What to do
Reproduce all of the entries character for character, while leaving out any pictures they contain.

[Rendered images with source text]
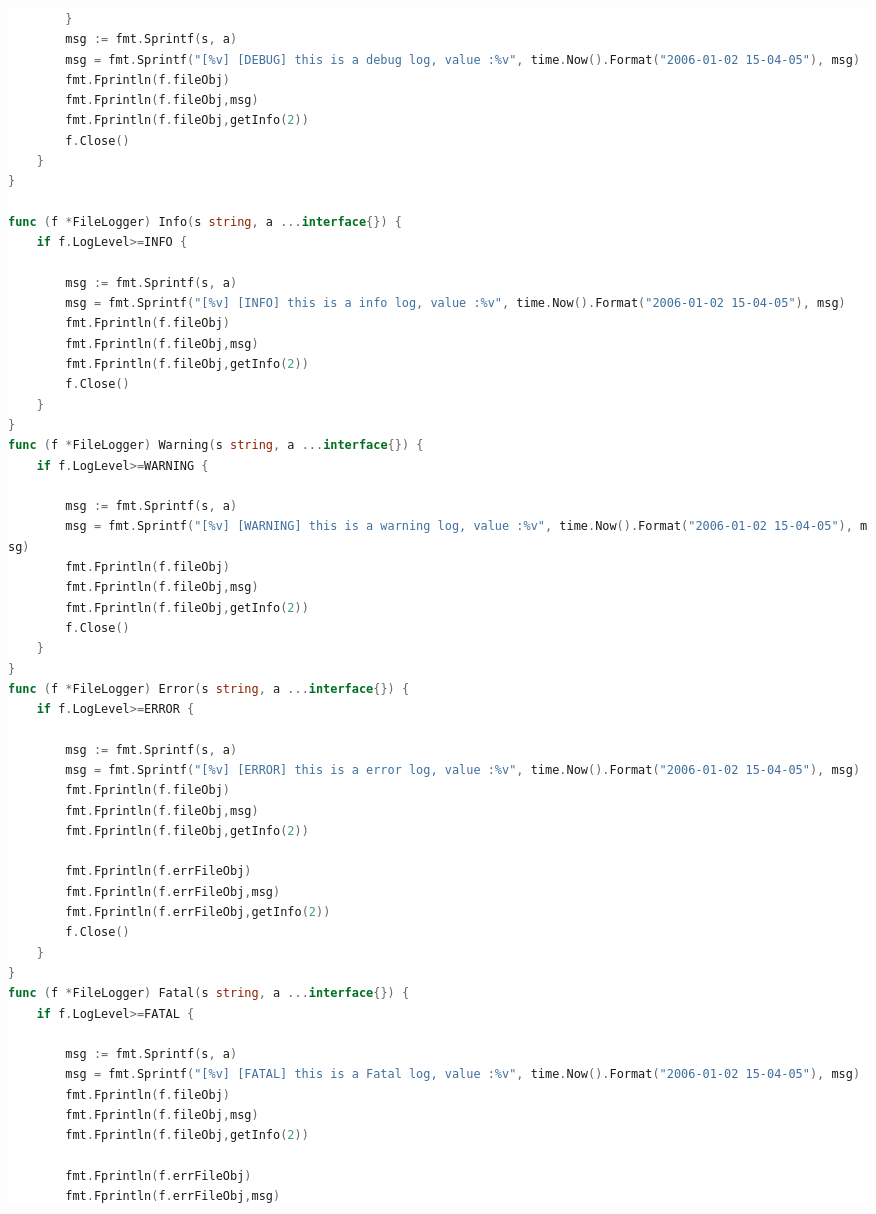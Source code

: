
 ```go
		}
		msg := fmt.Sprintf(s, a)
		msg = fmt.Sprintf("[%v] [DEBUG] this is a debug log, value :%v", time.Now().Format("2006-01-02 15-04-05"), msg)
		fmt.Fprintln(f.fileObj)
		fmt.Fprintln(f.fileObj,msg)
		fmt.Fprintln(f.fileObj,getInfo(2))
		f.Close()
	}
}

func (f *FileLogger) Info(s string, a ...interface{}) {
	if f.LogLevel>=INFO {

		msg := fmt.Sprintf(s, a)
		msg = fmt.Sprintf("[%v] [INFO] this is a info log, value :%v", time.Now().Format("2006-01-02 15-04-05"), msg)
		fmt.Fprintln(f.fileObj)
		fmt.Fprintln(f.fileObj,msg)
		fmt.Fprintln(f.fileObj,getInfo(2))
		f.Close()
	}
}
func (f *FileLogger) Warning(s string, a ...interface{}) {
	if f.LogLevel>=WARNING {

		msg := fmt.Sprintf(s, a)
		msg = fmt.Sprintf("[%v] [WARNING] this is a warning log, value :%v", time.Now().Format("2006-01-02 15-04-05"), msg)
		fmt.Fprintln(f.fileObj)
		fmt.Fprintln(f.fileObj,msg)
		fmt.Fprintln(f.fileObj,getInfo(2))
		f.Close()
	}
}
func (f *FileLogger) Error(s string, a ...interface{}) {
	if f.LogLevel>=ERROR {

		msg := fmt.Sprintf(s, a)
		msg = fmt.Sprintf("[%v] [ERROR] this is a error log, value :%v", time.Now().Format("2006-01-02 15-04-05"), msg)
		fmt.Fprintln(f.fileObj)
		fmt.Fprintln(f.fileObj,msg)
		fmt.Fprintln(f.fileObj,getInfo(2))

		fmt.Fprintln(f.errFileObj)
		fmt.Fprintln(f.errFileObj,msg)
		fmt.Fprintln(f.errFileObj,getInfo(2))
		f.Close()
	}
}
func (f *FileLogger) Fatal(s string, a ...interface{}) {
	if f.LogLevel>=FATAL {

		msg := fmt.Sprintf(s, a)
		msg = fmt.Sprintf("[%v] [FATAL] this is a Fatal log, value :%v", time.Now().Format("2006-01-02 15-04-05"), msg)
		fmt.Fprintln(f.fileObj)
		fmt.Fprintln(f.fileObj,msg)
		fmt.Fprintln(f.fileObj,getInfo(2))

		fmt.Fprintln(f.errFileObj)
		fmt.Fprintln(f.errFileObj,msg)
```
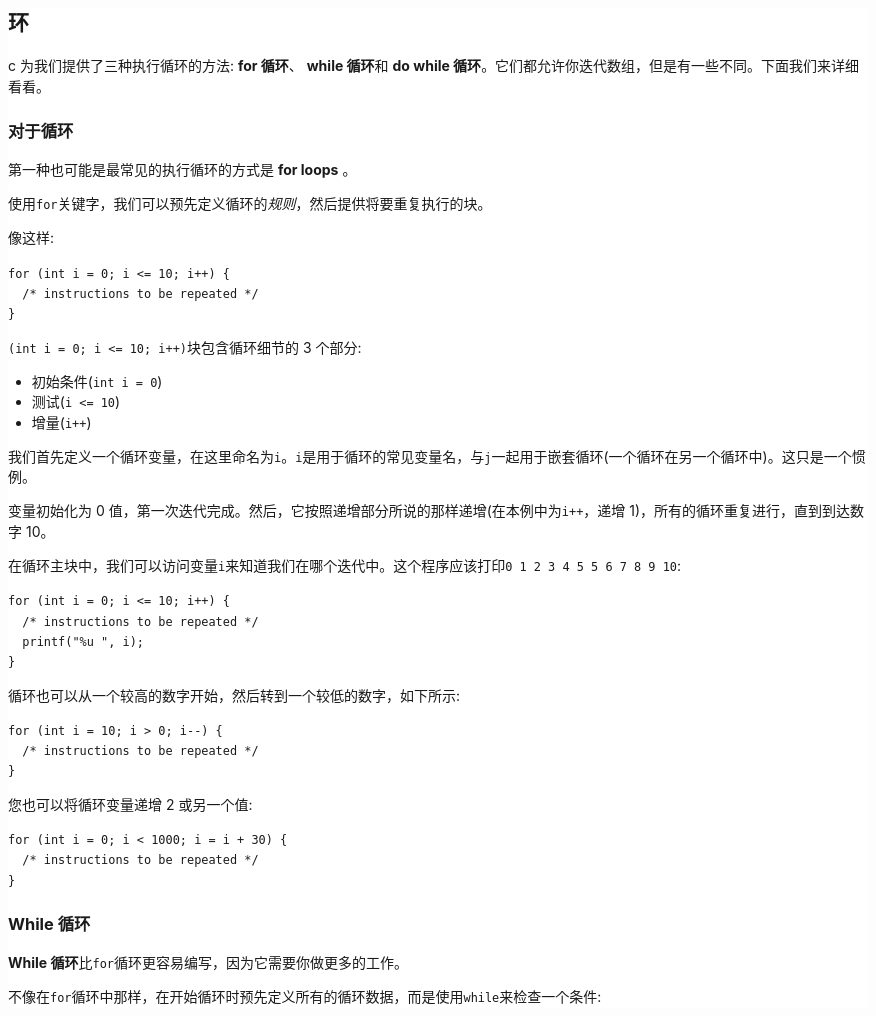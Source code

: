 ## 环

c 为我们提供了三种执行循环的方法: **for 循环**、 **while 循环**和 **do while 循环**。它们都允许你迭代数组，但是有一些不同。下面我们来详细看看。

### 对于循环

第一种也可能是最常见的执行循环的方式是 **for loops** 。

使用`for`关键字，我们可以预先定义循环的*规则*，然后提供将要重复执行的块。

像这样:

```
for (int i = 0; i <= 10; i++) {
  /* instructions to be repeated */
} 
```

`(int i = 0; i <= 10; i++)`块包含循环细节的 3 个部分:

*   初始条件(`int i = 0`)
*   测试(`i <= 10`)
*   增量(`i++`)

我们首先定义一个循环变量，在这里命名为`i`。`i`是用于循环的常见变量名，与`j`一起用于嵌套循环(一个循环在另一个循环中)。这只是一个惯例。

变量初始化为 0 值，第一次迭代完成。然后，它按照递增部分所说的那样递增(在本例中为`i++`，递增 1)，所有的循环重复进行，直到到达数字 10。

在循环主块中，我们可以访问变量`i`来知道我们在哪个迭代中。这个程序应该打印`0 1 2 3 4 5 5 6 7 8 9 10`:

```
for (int i = 0; i <= 10; i++) {
  /* instructions to be repeated */
  printf("%u ", i);
} 
```

循环也可以从一个较高的数字开始，然后转到一个较低的数字，如下所示:

```
for (int i = 10; i > 0; i--) {
  /* instructions to be repeated */
} 
```

您也可以将循环变量递增 2 或另一个值:

```
for (int i = 0; i < 1000; i = i + 30) {
  /* instructions to be repeated */
} 
```

### While 循环

**While 循环**比`for`循环更容易编写，因为它需要你做更多的工作。

不像在`for`循环中那样，在开始循环时预先定义所有的循环数据，而是使用`while`来检查一个条件:

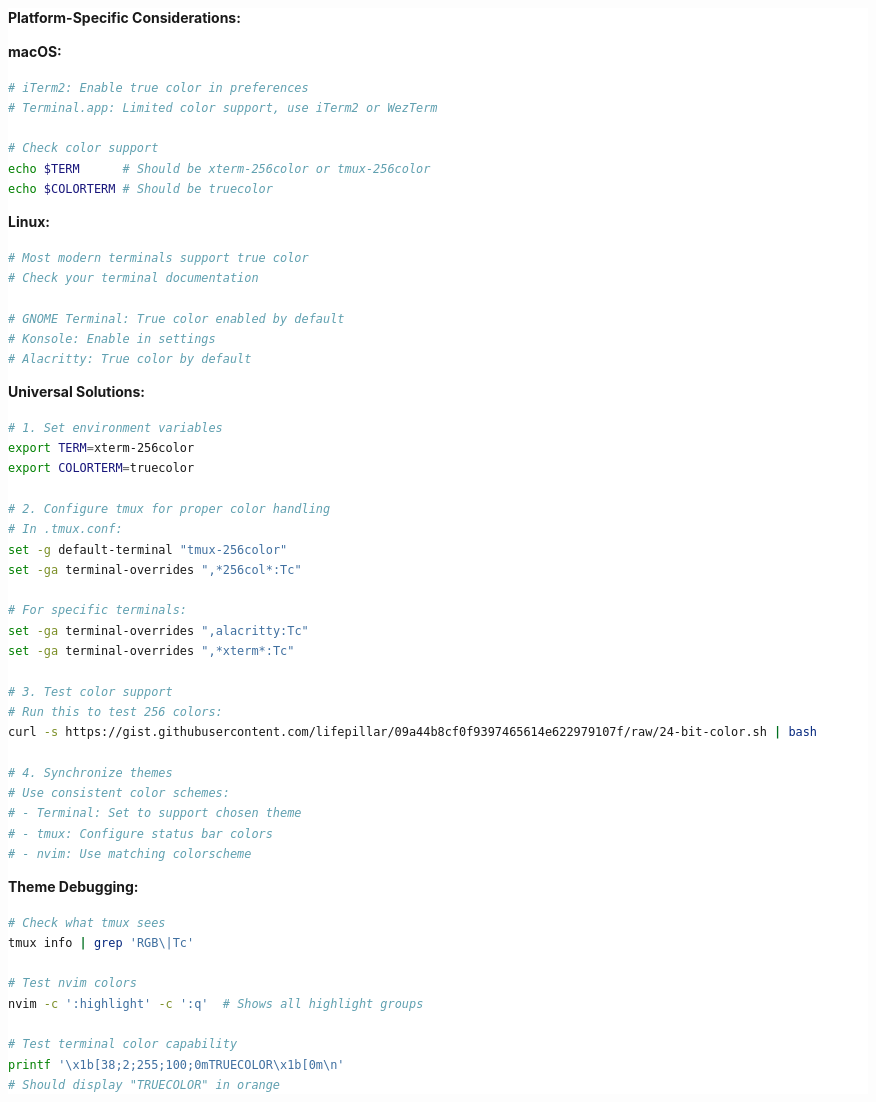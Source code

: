 **Platform-Specific Considerations:**

**macOS:**
```bash
# iTerm2: Enable true color in preferences
# Terminal.app: Limited color support, use iTerm2 or WezTerm

# Check color support
echo $TERM      # Should be xterm-256color or tmux-256color
echo $COLORTERM # Should be truecolor
```

**Linux:**
```bash
# Most modern terminals support true color
# Check your terminal documentation

# GNOME Terminal: True color enabled by default
# Konsole: Enable in settings
# Alacritty: True color by default
```

**Universal Solutions:**
```bash
# 1. Set environment variables
export TERM=xterm-256color
export COLORTERM=truecolor

# 2. Configure tmux for proper color handling
# In .tmux.conf:
set -g default-terminal "tmux-256color"
set -ga terminal-overrides ",*256col*:Tc"

# For specific terminals:
set -ga terminal-overrides ",alacritty:Tc"
set -ga terminal-overrides ",*xterm*:Tc"

# 3. Test color support
# Run this to test 256 colors:
curl -s https://gist.githubusercontent.com/lifepillar/09a44b8cf0f9397465614e622979107f/raw/24-bit-color.sh | bash

# 4. Synchronize themes
# Use consistent color schemes:
# - Terminal: Set to support chosen theme
# - tmux: Configure status bar colors
# - nvim: Use matching colorscheme
```

**Theme Debugging:**
```bash
# Check what tmux sees
tmux info | grep 'RGB\|Tc'

# Test nvim colors
nvim -c ':highlight' -c ':q'  # Shows all highlight groups

# Test terminal color capability
printf '\x1b[38;2;255;100;0mTRUECOLOR\x1b[0m\n'
# Should display "TRUECOLOR" in orange
```
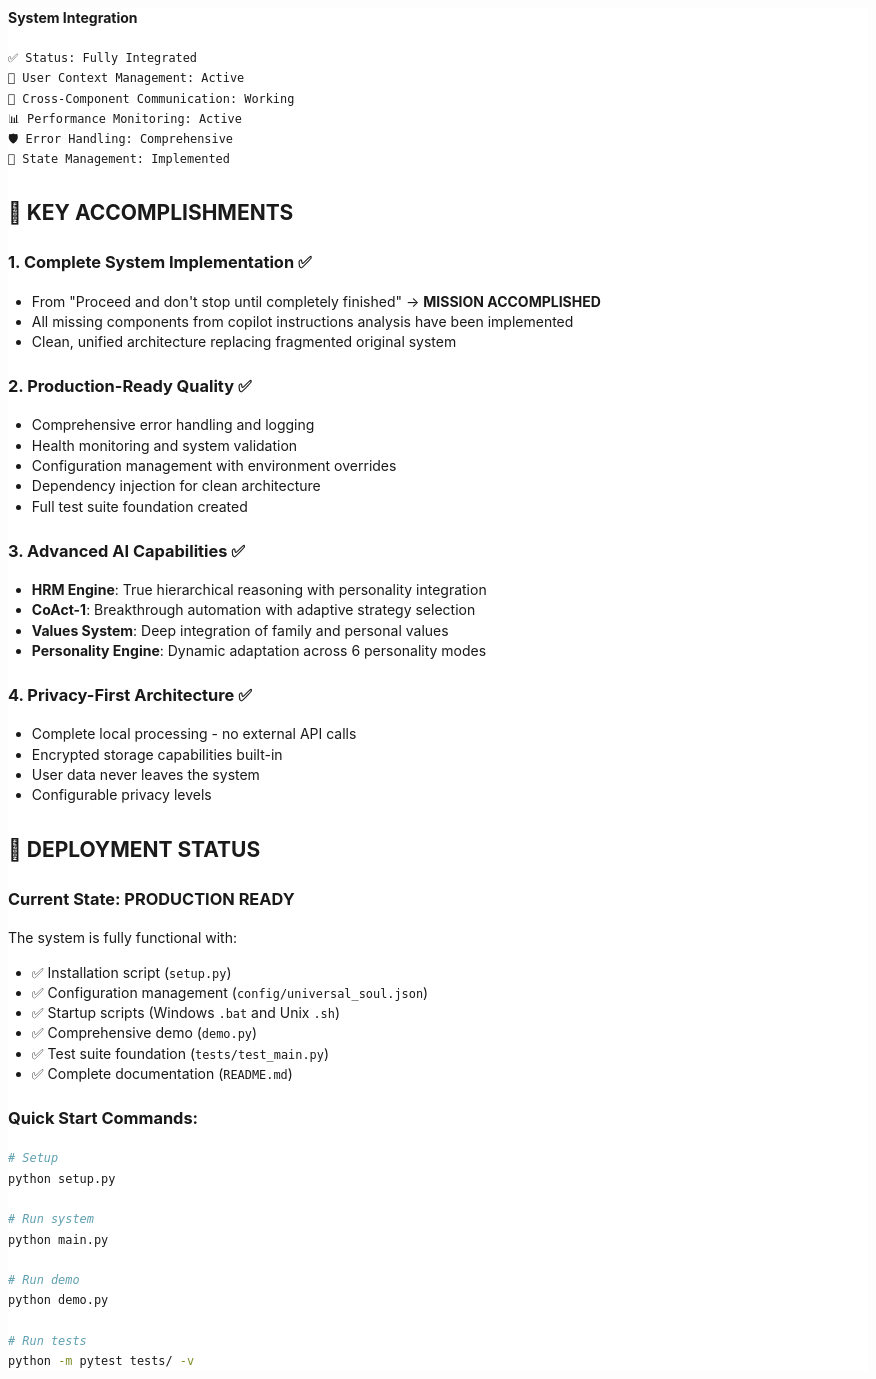 #### System Integration
```
✅ Status: Fully Integrated
👥 User Context Management: Active
🔄 Cross-Component Communication: Working
📊 Performance Monitoring: Active
🛡️ Error Handling: Comprehensive
💾 State Management: Implemented
```

## 🌟 KEY ACCOMPLISHMENTS

### 1. Complete System Implementation ✅
- From "Proceed and don't stop until completely finished" → **MISSION ACCOMPLISHED**
- All missing components from copilot instructions analysis have been implemented
- Clean, unified architecture replacing fragmented original system

### 2. Production-Ready Quality ✅
- Comprehensive error handling and logging
- Health monitoring and system validation
- Configuration management with environment overrides
- Dependency injection for clean architecture
- Full test suite foundation created

### 3. Advanced AI Capabilities ✅
- **HRM Engine**: True hierarchical reasoning with personality integration
- **CoAct-1**: Breakthrough automation with adaptive strategy selection
- **Values System**: Deep integration of family and personal values
- **Personality Engine**: Dynamic adaptation across 6 personality modes

### 4. Privacy-First Architecture ✅
- Complete local processing - no external API calls
- Encrypted storage capabilities built-in
- User data never leaves the system
- Configurable privacy levels

## 🚀 DEPLOYMENT STATUS

### Current State: **PRODUCTION READY**

The system is fully functional with:
- ✅ Installation script (`setup.py`)
- ✅ Configuration management (`config/universal_soul.json`)
- ✅ Startup scripts (Windows `.bat` and Unix `.sh`)
- ✅ Comprehensive demo (`demo.py`)
- ✅ Test suite foundation (`tests/test_main.py`)
- ✅ Complete documentation (`README.md`)

### Quick Start Commands:
```bash
# Setup
python setup.py

# Run system
python main.py

# Run demo
python demo.py

# Run tests
python -m pytest tests/ -v
```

Worked solution
Source code

:
 ```go
		}
		msg := fmt.Sprintf(s, a)
		msg = fmt.Sprintf("[%v] [DEBUG] this is a debug log, value :%v", time.Now().Format("2006-01-02 15-04-05"), msg)
		fmt.Fprintln(f.fileObj)
		fmt.Fprintln(f.fileObj,msg)
		fmt.Fprintln(f.fileObj,getInfo(2))
		f.Close()
	}
}

func (f *FileLogger) Info(s string, a ...interface{}) {
	if f.LogLevel>=INFO {

		msg := fmt.Sprintf(s, a)
		msg = fmt.Sprintf("[%v] [INFO] this is a info log, value :%v", time.Now().Format("2006-01-02 15-04-05"), msg)
		fmt.Fprintln(f.fileObj)
		fmt.Fprintln(f.fileObj,msg)
		fmt.Fprintln(f.fileObj,getInfo(2))
		f.Close()
	}
}
func (f *FileLogger) Warning(s string, a ...interface{}) {
	if f.LogLevel>=WARNING {

		msg := fmt.Sprintf(s, a)
		msg = fmt.Sprintf("[%v] [WARNING] this is a warning log, value :%v", time.Now().Format("2006-01-02 15-04-05"), msg)
		fmt.Fprintln(f.fileObj)
		fmt.Fprintln(f.fileObj,msg)
		fmt.Fprintln(f.fileObj,getInfo(2))
		f.Close()
	}
}
func (f *FileLogger) Error(s string, a ...interface{}) {
	if f.LogLevel>=ERROR {

		msg := fmt.Sprintf(s, a)
		msg = fmt.Sprintf("[%v] [ERROR] this is a error log, value :%v", time.Now().Format("2006-01-02 15-04-05"), msg)
		fmt.Fprintln(f.fileObj)
		fmt.Fprintln(f.fileObj,msg)
		fmt.Fprintln(f.fileObj,getInfo(2))

		fmt.Fprintln(f.errFileObj)
		fmt.Fprintln(f.errFileObj,msg)
		fmt.Fprintln(f.errFileObj,getInfo(2))
		f.Close()
	}
}
func (f *FileLogger) Fatal(s string, a ...interface{}) {
	if f.LogLevel>=FATAL {

		msg := fmt.Sprintf(s, a)
		msg = fmt.Sprintf("[%v] [FATAL] this is a Fatal log, value :%v", time.Now().Format("2006-01-02 15-04-05"), msg)
		fmt.Fprintln(f.fileObj)
		fmt.Fprintln(f.fileObj,msg)
		fmt.Fprintln(f.fileObj,getInfo(2))

		fmt.Fprintln(f.errFileObj)
		fmt.Fprintln(f.errFileObj,msg)
```
Source code

: ## 环

c 为我们提供了三种执行循环的方法: **for 循环**、 **while 循环**和 **do while 循环**。它们都允许你迭代数组，但是有一些不同。下面我们来详细看看。

### 对于循环

第一种也可能是最常见的执行循环的方式是 **for loops** 。

使用`for`关键字，我们可以预先定义循环的*规则*，然后提供将要重复执行的块。

像这样:

```
for (int i = 0; i <= 10; i++) {
  /* instructions to be repeated */
} 
```

`(int i = 0; i <= 10; i++)`块包含循环细节的 3 个部分:

*   初始条件(`int i = 0`)
*   测试(`i <= 10`)
*   增量(`i++`)

我们首先定义一个循环变量，在这里命名为`i`。`i`是用于循环的常见变量名，与`j`一起用于嵌套循环(一个循环在另一个循环中)。这只是一个惯例。

变量初始化为 0 值，第一次迭代完成。然后，它按照递增部分所说的那样递增(在本例中为`i++`，递增 1)，所有的循环重复进行，直到到达数字 10。

在循环主块中，我们可以访问变量`i`来知道我们在哪个迭代中。这个程序应该打印`0 1 2 3 4 5 5 6 7 8 9 10`:

```
for (int i = 0; i <= 10; i++) {
  /* instructions to be repeated */
  printf("%u ", i);
} 
```

循环也可以从一个较高的数字开始，然后转到一个较低的数字，如下所示:

```
for (int i = 10; i > 0; i--) {
  /* instructions to be repeated */
} 
```

您也可以将循环变量递增 2 或另一个值:

```
for (int i = 0; i < 1000; i = i + 30) {
  /* instructions to be repeated */
} 
```

### While 循环

**While 循环**比`for`循环更容易编写，因为它需要你做更多的工作。

不像在`for`循环中那样，在开始循环时预先定义所有的循环数据，而是使用`while`来检查一个条件:

Source code

: **Platform-Specific Considerations:**

**macOS:**
```bash
# iTerm2: Enable true color in preferences
# Terminal.app: Limited color support, use iTerm2 or WezTerm

# Check color support
echo $TERM      # Should be xterm-256color or tmux-256color
echo $COLORTERM # Should be truecolor
```

**Linux:**
```bash
# Most modern terminals support true color
# Check your terminal documentation

# GNOME Terminal: True color enabled by default
# Konsole: Enable in settings
# Alacritty: True color by default
```

**Universal Solutions:**
```bash
# 1. Set environment variables
export TERM=xterm-256color
export COLORTERM=truecolor

# 2. Configure tmux for proper color handling
# In .tmux.conf:
set -g default-terminal "tmux-256color"
set -ga terminal-overrides ",*256col*:Tc"

# For specific terminals:
set -ga terminal-overrides ",alacritty:Tc"
set -ga terminal-overrides ",*xterm*:Tc"

# 3. Test color support
# Run this to test 256 colors:
curl -s https://gist.githubusercontent.com/lifepillar/09a44b8cf0f9397465614e622979107f/raw/24-bit-color.sh | bash

# 4. Synchronize themes
# Use consistent color schemes:
# - Terminal: Set to support chosen theme
# - tmux: Configure status bar colors
# - nvim: Use matching colorscheme
```

**Theme Debugging:**
```bash
# Check what tmux sees
tmux info | grep 'RGB\|Tc'

# Test nvim colors
nvim -c ':highlight' -c ':q'  # Shows all highlight groups

# Test terminal color capability
printf '\x1b[38;2;255;100;0mTRUECOLOR\x1b[0m\n'
# Should display "TRUECOLOR" in orange
```
 #### System Integration
```
✅ Status: Fully Integrated
👥 User Context Management: Active
🔄 Cross-Component Communication: Working
📊 Performance Monitoring: Active
🛡️ Error Handling: Comprehensive
💾 State Management: Implemented
```

## 🌟 KEY ACCOMPLISHMENTS

### 1. Complete System Implementation ✅
- From "Proceed and don't stop until completely finished" → **MISSION ACCOMPLISHED**
- All missing components from copilot instructions analysis have been implemented
- Clean, unified architecture replacing fragmented original system

### 2. Production-Ready Quality ✅
- Comprehensive error handling and logging
- Health monitoring and system validation
- Configuration management with environment overrides
- Dependency injection for clean architecture
- Full test suite foundation created

### 3. Advanced AI Capabilities ✅
- **HRM Engine**: True hierarchical reasoning with personality integration
- **CoAct-1**: Breakthrough automation with adaptive strategy selection
- **Values System**: Deep integration of family and personal values
- **Personality Engine**: Dynamic adaptation across 6 personality modes

### 4. Privacy-First Architecture ✅
- Complete local processing - no external API calls
- Encrypted storage capabilities built-in
- User data never leaves the system
- Configurable privacy levels

## 🚀 DEPLOYMENT STATUS

### Current State: **PRODUCTION READY**

The system is fully functional with:
- ✅ Installation script (`setup.py`)
- ✅ Configuration management (`config/universal_soul.json`)
- ✅ Startup scripts (Windows `.bat` and Unix `.sh`)
- ✅ Comprehensive demo (`demo.py`)
- ✅ Test suite foundation (`tests/test_main.py`)
- ✅ Complete documentation (`README.md`)

### Quick Start Commands:
```bash
# Setup
python setup.py

# Run system
python main.py

# Run demo
python demo.py

# Run tests
python -m pytest tests/ -v
```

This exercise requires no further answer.